The next day, Og is sent out to hunt. He’s still tired and not in the mood for hunting, so he jumps in the river, swims around, then proceeds to fall asleep in the sun on the river bank. When he awakes he is refreshed but it is dusk, and he has not accomplished anything. But as he gets up to leave, he spots a deer bounding from the river, and with the full might of his rested body, hurls his spear at it, killing it instantly. He arrives back in camp with a bounty, and all are happy with him.
So which Og was the better employee? Is it Day One Og, who put in a full day’s work even though he was tired, and came home with a modest dinner? Or Day Two Og, who in spite of slacking off, managed to come home with a feast? From the perspective of another clan member, they may likely favor Day Two Og, under the ends-justify-the-means principle (and also, the BBQ for dinner principle).
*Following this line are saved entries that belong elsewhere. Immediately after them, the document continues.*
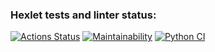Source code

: ### Hexlet tests and linter status:

[![Actions Status](https://github.com/alekseyvlivanov/python-project-lvl1/workflows/hexlet-check/badge.svg)](https://github.com/alekseyvlivanov/python-project-lvl1/actions)
[![Maintainability](https://api.codeclimate.com/v1/badges/9f1460930c0961265721/maintainability)](https://codeclimate.com/github/alekseyvlivanov/python-project-lvl1/maintainability)
[![Python CI](https://github.com/alekseyvlivanov/python-project-lvl1/actions/workflows/pythonci.yml/badge.svg)](https://github.com/alekseyvlivanov/python-project-lvl1/actions/workflows/pythonci.yml)
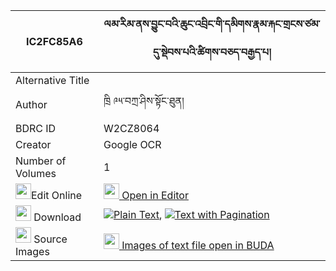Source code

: |IC2FC85A6|ལམ་རིམ་ནས་བྱུང་བའི་ཆུང་འབྲིང་གི་དམིགས་རྣམ་རྐང་གྲངས་ཙམ་དུ་སྡེབས་པའི་ཚིགས་བཅད་བརྒྱད་པ། 
| --- | --- 
|Alternative Title |
|Author| ཁྲི ༩༥་བཀྲ་ཤིས་སྟོང་ཐུན།
|BDRC ID | W2CZ8064
|Creator | Google OCR
|Number of Volumes| 1
|<img width="25" src="https://img.icons8.com/color/25/000000/edit-property.png">Edit Online| [<img width="25" src="https://avatars.githubusercontent.com/u/45091458?s=200&v=4"> Open in Editor](http://editor.openpecha.org/IC2FC85A6)
|<img width="25" src="https://img.icons8.com/fluent/48/000000/download-2.png"/>  Download | [![](https://img.icons8.com/color/20/000000/txt.png)Plain Text](https://github.com/Openpecha/IC2FC85A6/releases/download/v1/lamrim_ne_jungwa_i_chung_dring_plain_IC2FC85A6.zip), [![](https://img.icons8.com/color/20/000000/txt.png)Text with Pagination](https://github.com/Openpecha/IC2FC85A6/releases/download/v1/lamrim_ne_jungwa_i_chung_dring_pages_IC2FC85A6.zip)
|<img width="25" src="https://img.icons8.com/plasticine/100/000000/pictures-folder.png"/>  Source Images | [<img width="25" src="https://library.bdrc.io/icons/BUDA-small.svg"> Images of text file open in BUDA](https://library.bdrc.io/show/bdr:W2CZ8064)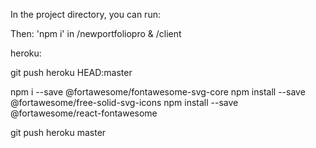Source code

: In the project directory, you can run:

Then:
'npm i' in /newportfoliopro & /client

heroku:

git push heroku HEAD:master

npm i --save @fortawesome/fontawesome-svg-core
npm install --save @fortawesome/free-solid-svg-icons
npm install --save @fortawesome/react-fontawesome

git push heroku master
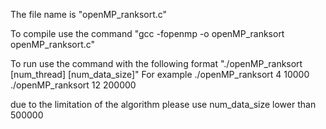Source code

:The file name is "openMP_ranksort.c"

To compile use the command "gcc -fopenmp -o openMP_ranksort openMP_ranksort.c"

To run use the command with the following format "./openMP_ranksort [num_thread] [num_data_size]"
For example
./openMP_ranksort 4 10000
./openMP_ranksort 12 200000


due to the limitation of the algorithm please use num_data_size lower than 500000

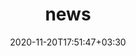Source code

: ---
title: "news"
date: 2020-11-20T17:51:47+03:30
draft: false
headless: true

# all icons by [feathericons.com](https://https://feathericons.com//) are supported
show_news_icons: false
default_news_icon: "file-text"

num_news: 5

news_items:

- text: "- Presented our [Poster](https://nevadaunr-my.sharepoint.com/:p:/g/personal/masud_hasan_nevada_unr_edu/EXJ-90gBWbVNvzMV4f8AXToBIhoN06lpejYOgzJTjOasgA?e=dGfpXf) at **ICSE'23**"
  extra_text: "May 2023"
  date: 2023-05-12

- text: "- Presented our work at **ICSE'23**"
  extra_text: "May 2023"
  date: 2023-05-12

- text: "- Attened [**IMC'22**]() at Nice, France!"
  extra_text: "October 2022"
  date: 2022-10-25

- text: "- Awarded travel grant to attend [**IMC'22**](), thanks IMC!"
  extra_text: "September 2022"
  date: 2022-09-19

- text: "- Presented our work at **IEEE Cluster'22**"
  extra_text: "September 2022"
  date: 2022-09-01

- text: "- Probabilistic silent error mitigation model is accepted to IEEE Cluster'22"
  extra_text: "July 2022"
  date: 2022-07-01

- text: "- Started as a PhD student at CISPA Helmholtz Center for Information Security "
  extra_text: "February 2021"
  date: 2021-02-01

- text: "- Moved to Saarbrücken, Germany"
  extra_text: "January 2021"
  date: 2021-01-01

- text: "- Graduated fromUniversity of Nevada, Reno"
  extra_text: "December 2020"  
  date: 2020-12-26

- text: "- Joined University of Nevada, Reno as Graduate Research Assistant in [High Performance Computing and Networking (HPCN) Lab](https://www.cse.unr.edu/~earslan/?page=members)"
  extra_text: "September 2018"
  date: 2019-01-01

- text: "- I joined [Ridmik Limited](https://ridmik.com/) as Software Engineer"
  extra_text: "September 2018"
  date: 2018-09-01
  
- text: "- Promoted to Software Engineer at [Reve Systems](https://www.revesoft.com/)"
  extra_text: "August 2017"
  date: 2017-09-01

- text: "- I joined [Reve Systems](https://www.revesoft.com/) as Junior Software Engineer"
  extra_text: "March 2017"
  date: 2017-03-01
- text: "- Graduated from Bangladesh University of Engineering & Technology"
  date: 2017-02-26
  extra_text: "February 2017"
---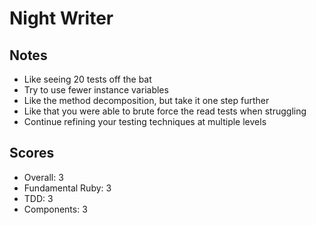 # Night Writer

## Notes

* Like seeing 20 tests off the bat
* Try to use fewer instance variables
* Like the method decomposition, but take it one step further
* Like that you were able to brute force the read tests when struggling
* Continue refining your testing techniques at multiple levels

## Scores

* Overall: 3
* Fundamental Ruby: 3
* TDD: 3
* Components: 3
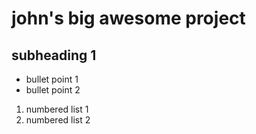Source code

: # john's big awesome project

## subheading 1
- bullet point 1
- bullet point 2

1. numbered list 1
1. numbered list 2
In reality, Og was able to bring home dinner on both days, first when working in a linear-productivity job, and then again in a non-linear one on day two. Many of you I suspect though would say that Day Two Og was mostly the beneficiary of luck, because it is not every day a deer will be right in front of you after you wake up from your during-work nap.
If it is just the one day of hunting we were talking about, I would tend to agree with you. But work is not a single-day event, and the trouble with the evaluation of Og, for either job, is that it is too short to be meaningful. What if Day One Og had fallen asleep while foraging for blueberries? He might come home empty-handed, and be fired from his blueberry job, beaten with a stick, or whatever cavemen do to discipline employees.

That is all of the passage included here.